Disclosure - I am unfamiliar package building, so if you need clarification or this doesn’t make sense please let me know!

2 Likes

It’s not exactly clear what you mean by ‘article count for every species name’ or how this would help estimate publication bias but

If it is helpful here is a script that queries google scholar for records by species+trait

useful on its own; could also be wrapped or reimplemented in a package

Thanks for your question @arw36

Thanks for sharing @dlebauer

One solution is rcrossref:

library(rcrossref)
library(data.table)

Define a function

species_cr_search <- function(x, ...) {
  data.frame(
    species = x, 
    matches = cr_works(query = x, limit = 0, ...)$meta$total_results,
    stringsAsFactors = FALSE
  )
}

A species list

spp <- c("Poa annua", "Helianthus annuus", "Abies magnifica")
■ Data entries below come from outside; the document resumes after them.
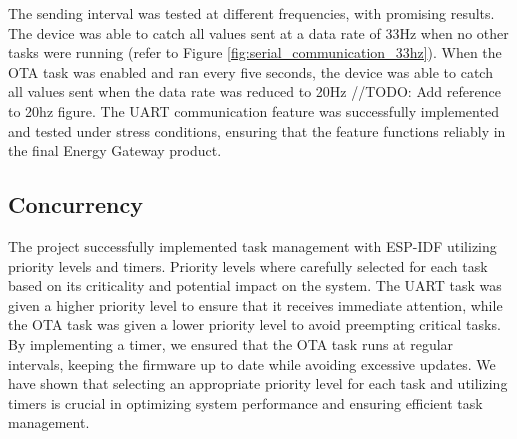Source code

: The sending interval was tested at different frequencies, with promising results. The device was able to catch all values sent at a data rate of 33Hz when no other tasks were running (refer to Figure \ref{fig:serial_communication_33hz}). When the OTA task was enabled and ran every five seconds, the device was able to catch all values sent when the data rate was reduced to 20Hz //TODO: Add reference to 20hz figure. The UART communication feature was successfully implemented and tested under stress conditions, ensuring that the feature functions reliably in the final Energy Gateway product.

\subsection{Concurrency}

The project successfully implemented task management with ESP-IDF utilizing priority levels and timers. Priority levels where carefully selected for each task based on its criticality and potential impact on the system. The UART task was given a higher priority level to ensure that it receives immediate attention, while the OTA task was given a lower priority level to avoid preempting critical tasks. By implementing a timer, we ensured that the OTA task runs at regular intervals, keeping the firmware up to date while avoiding excessive updates. We have shown that selecting an appropriate priority level for each task and utilizing timers is crucial in optimizing system performance and ensuring efficient task management.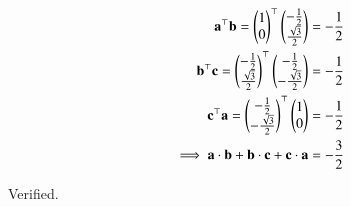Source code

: \documentclass[journal,12pt,twocolumn]{IEEEtran}
\let\vec\mathbf
\begin{document}
\begin{enumerate}[start=13]
\begin{align}
    \vec{a}^{\top}\vec{b} = \myvec{1\\0}^{\top}\myvec{-\frac{1}{2}\\\frac{\sqrt{3}}{2}} &= -\frac{1}{2} \\
    \vec{b}^{\top}\vec{c} = \myvec{-\frac{1}{2}\\\frac{\sqrt{3}}{2}}^{\top}\myvec{-\frac{1}{2}\\-\frac{\sqrt{3}}{2}} &= -\frac{{1}}{2} \\
    \vec{c}^{\top}\vec{a} = \myvec{-\frac{1}{2}\\-\frac{\sqrt{3}}{2}}^{\top}\myvec{1\\0} &= -\frac{1}{2} \\
    \implies \vec{a} \cdot \vec{b} + \vec{b} \cdot \vec{c} + \vec{c} \cdot \vec{a} &= -\frac{3}{2}
\end{align}

Verified.
\end{enumerate}
\end{document}
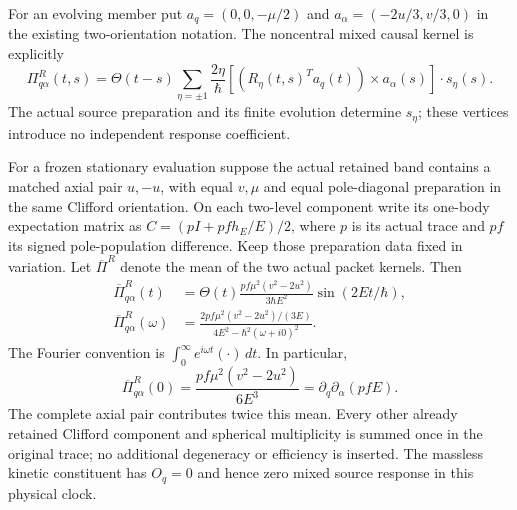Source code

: \documentclass[12pt,a4paper]{article}
\begin{document}
\begin{corollary}
For an evolving member put
$a_q=(0,0,-\mu/2)$ and
$a_\alpha=(-2u/3,v/3,0)$ in the existing two-orientation notation.
The noncentral mixed causal kernel is explicitly
\begin{equation}
\label{p4:eq:v2212-conformal-shape-retarded}
 \boxed{\Pi^R_{q\alpha}(t,s)=\Theta(t-s)
 \sum_{\eta=\pm1}\frac{2\eta}{\hbar}
 [(R_\eta(t,s)^Ta_q(t))\times a_\alpha(s)]
                       \cdot s_\eta(s).}
\end{equation}
The actual source preparation and its finite evolution determine
$s_\eta$; these vertices introduce no independent response coefficient.

For a frozen stationary evaluation suppose the actual retained band
contains a matched axial pair $u,-u$, with equal $v,\mu$ and equal
pole-diagonal preparation in the same Clifford orientation. On each
two-level component write its one-body expectation matrix as
$C=(pI+pfh_E/E)/2$, where $p$ is its actual trace and $pf$ its signed
pole-population difference. Keep those preparation data fixed in
variation. Let $\overline\Pi^R$ denote the mean of the two actual packet
kernels. Then
\begin{equation}
\label{p4:eq:v2212-conformal-shape-stationary}
 \boxed{\begin{aligned}
 \overline\Pi^R_{q\alpha}(t)
 &=\Theta(t)\frac{pf\mu^2(v^2-2u^2)}{3\hbar E^2}
                         \sin(2Et/\hbar),\\
 \overline\Pi^R_{q\alpha}(\omega)
 &=\frac{2pf\mu^2(v^2-2u^2)/(3E)}
              {4E^2-\hbar^2(\omega+i0)^2}.
 \end{aligned}}
\end{equation}
The Fourier convention is $\int_0^\infty e^{i\omega t}(\cdot)\,dt$.
In particular,
\begin{equation}
\label{p4:eq:v2212-conformal-shape-static}
 \boxed{\overline\Pi^R_{q\alpha}(0)
 =\frac{pf\mu^2(v^2-2u^2)}{6E^3}
 =\partial_q\partial_\alpha(pfE).}
\end{equation}
The complete axial pair contributes twice this mean. Every other
already retained Clifford component and spherical multiplicity is summed
once in the original trace; no additional degeneracy or efficiency is
inserted. The massless kinetic constituent has $O_q=0$ and hence zero
mixed source response in this physical clock.
\end{corollary}
\end{document}

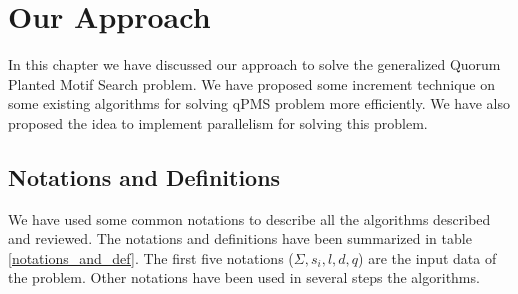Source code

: \chapter{Our Approach}\label{ourapproach}

In this chapter we have discussed our approach to solve the generalized Quorum Planted Motif Search problem. We have proposed some increment technique on some existing algorithms for solving qPMS problem more efficiently. We have also proposed the idea to implement parallelism for solving this problem.

\section{Notations and Definitions}
We have used some common notations to describe all the algorithms described and reviewed. The notations and definitions have been summarized in table \cref{notations_and_def}. The first five notations ($\Sigma, s_i, l, d, q$) are the input data of the problem. Other notations have been used in several steps the algorithms. 


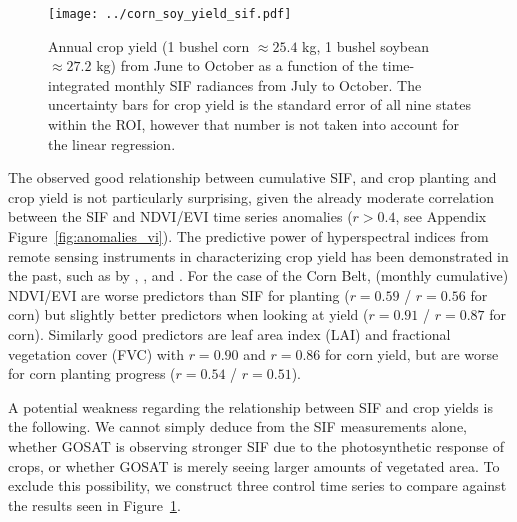 \documentclass[preprint, a4paper, 10pt, times]{elsarticle}
\begin{document}
\begin{figure}[htbp]
\centering
\texttt{[image: ../corn\_soy\_yield\_sif.pdf]}
\caption{Annual crop yield (1 bushel corn $\approx 25.4$ kg, 1 bushel soybean $\approx 27.2$ kg) from June to October as a function of the time-integrated monthly SIF radiances from July to October. The uncertainty bars for crop yield is the standard error of all nine states within the ROI, however that number is not taken into account for the linear regression.}
\label{fig:corn_soy_yield_sif}
\end{figure}

The observed good relationship between cumulative SIF, and crop planting and crop yield is not particularly surprising, given the already moderate correlation between the SIF and NDVI/EVI time series anomalies ($r > 0.4$, see Appendix Figure~\ref{fig:anomalies_vi}). The predictive power of hyperspectral indices from remote sensing instruments in characterizing crop yield has been demonstrated in the past, such as by \citet{Shanahan2001}, \citet{Prasad2006}, \citet{Beckerreshef2010} and \citet{Mkhabela2011}. For the case of the Corn Belt, (monthly cumulative) NDVI/EVI are worse predictors than SIF for planting ($r = 0.59$ / $r = 0.56$ for corn) but slightly better predictors when looking at yield ($r = 0.91$ / $r = 0.87$ for corn). Similarly good predictors are leaf area index (LAI) and fractional vegetation cover (FVC) with $r = 0.90$ and $r = 0.86$ for corn yield, but are worse for corn planting progress ($r = 0.54$ / $r = 0.51$).

A potential weakness regarding the relationship between SIF and crop yields is the following. We cannot simply deduce from the SIF measurements alone, whether GOSAT is observing stronger SIF due to the photosynthetic response of crops, or whether GOSAT is merely seeing larger amounts of vegetated area. To exclude this possibility, we construct three control time series to compare against the results seen in Figure~\ref{fig:corn_soy_yield_sif}.
\end{document}
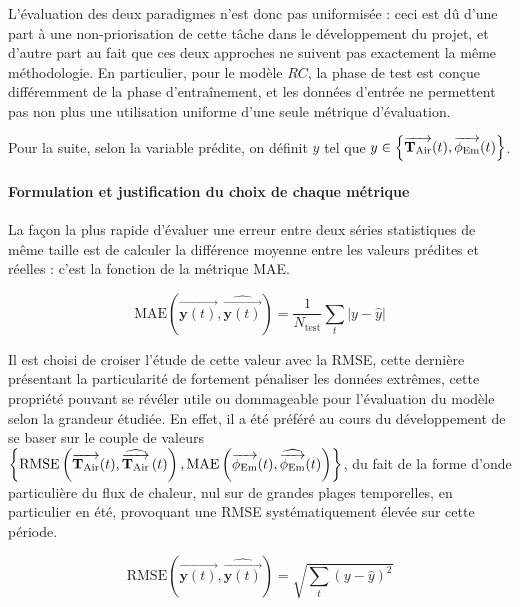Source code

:             \begin{bluebox}

                L'évaluation des deux paradigmes n'est donc pas uniformisée : ceci est dû d'une part à une non-priorisation de cette tâche dans le développement du projet, et d'autre part au fait que ces deux approches ne suivent pas exactement
                la même méthodologie.
                En particulier, pour le modèle $RC$, la phase de test est conçue différemment de la phase d'entraînement, et les données d'entrée ne permettent pas non plus une utilisation uniforme d'une seule métrique d'évaluation.

                Pour la suite, selon la variable prédite, on définit $y$ tel que $y \in \left\{\TAir{t},\PhiEm{t}\right\}$.
            \end{bluebox}

            \paragraph{Formulation et justification du choix de chaque métrique}

            La façon la plus rapide d'évaluer une erreur entre deux séries statistiques de même taille est de calculer la différence moyenne entre les valeurs prédites et réelles : c'est la fonction de la métrique MAE\@.

            \begin{equation}
                \mathrm{MAE}\left(\overrightarrow {\mathbf y(t)}, \widehat{\overrightarrow{\mathbf y(t)}}\right) = \frac{1}{N_{\text{test}}}\sum_t\left|y-\hat y\right|\label{eq:mae}
            \end{equation}

            Il est choisi de croiser l'étude de cette valeur avec la RMSE, cette dernière présentant la particularité de fortement pénaliser les données extrêmes, cette propriété pouvant se révéler utile ou dommageable pour l'évaluation du modèle
            selon la grandeur étudiée.
            En effet, il a été préféré au cours du développement de se baser sur le couple de valeurs $\left\{ \mathrm{RMSE}\left(\TAir{t}, \ThatAir{t}\right), \mathrm{MAE}\left(\PhiEm{t}, \PhihatEm{t}\right)\right\}$, du fait de la forme d'onde particulière du flux de chaleur, nul sur de grandes plages temporelles, en particulier en été, provoquant une RMSE systématiquement élevée sur cette période.

            \begin{equation}
                \mathrm{RMSE}\left(\overrightarrow {\mathbf y(t)}, \widehat{\overrightarrow{\mathbf y(t)}}\right) = \sqrt{\sum_t \left(y -\hat y\right)^2}\label{eq:RMSE}
            \end{equation}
Apply function across species

rbindlist(lapply(spp, species_cr_search))
#>              species matches
#> 1:         Poa annua    2425
#> 2: Helianthus annuus    3446
#> 3:   Abies magnifica    4752

A cool thing about using Crossref is you can set lots of different filters, etc. Here, constrain to publications that have “ecology” in their title

rbindlist(lapply(spp, species_cr_search, flq = c(`query.container-title` = 'ecology')))
#>              species matches
#> 1:         Poa annua      46
#> 2: Helianthus annuus      48
#> 3:   Abies magnifica     356

A caveat about Crossref is that they only search text that they provide in their web services, which is authors, title, and in some cases abstract (http://api.crossref.org/works?filter=has-abstract:true&rows=0 shows about 824K papers) - that is, they’re not searching full text of the papers


You could use Google Scholar but you have to jump through more hoops as they don’t want people to programmatically scrape their data.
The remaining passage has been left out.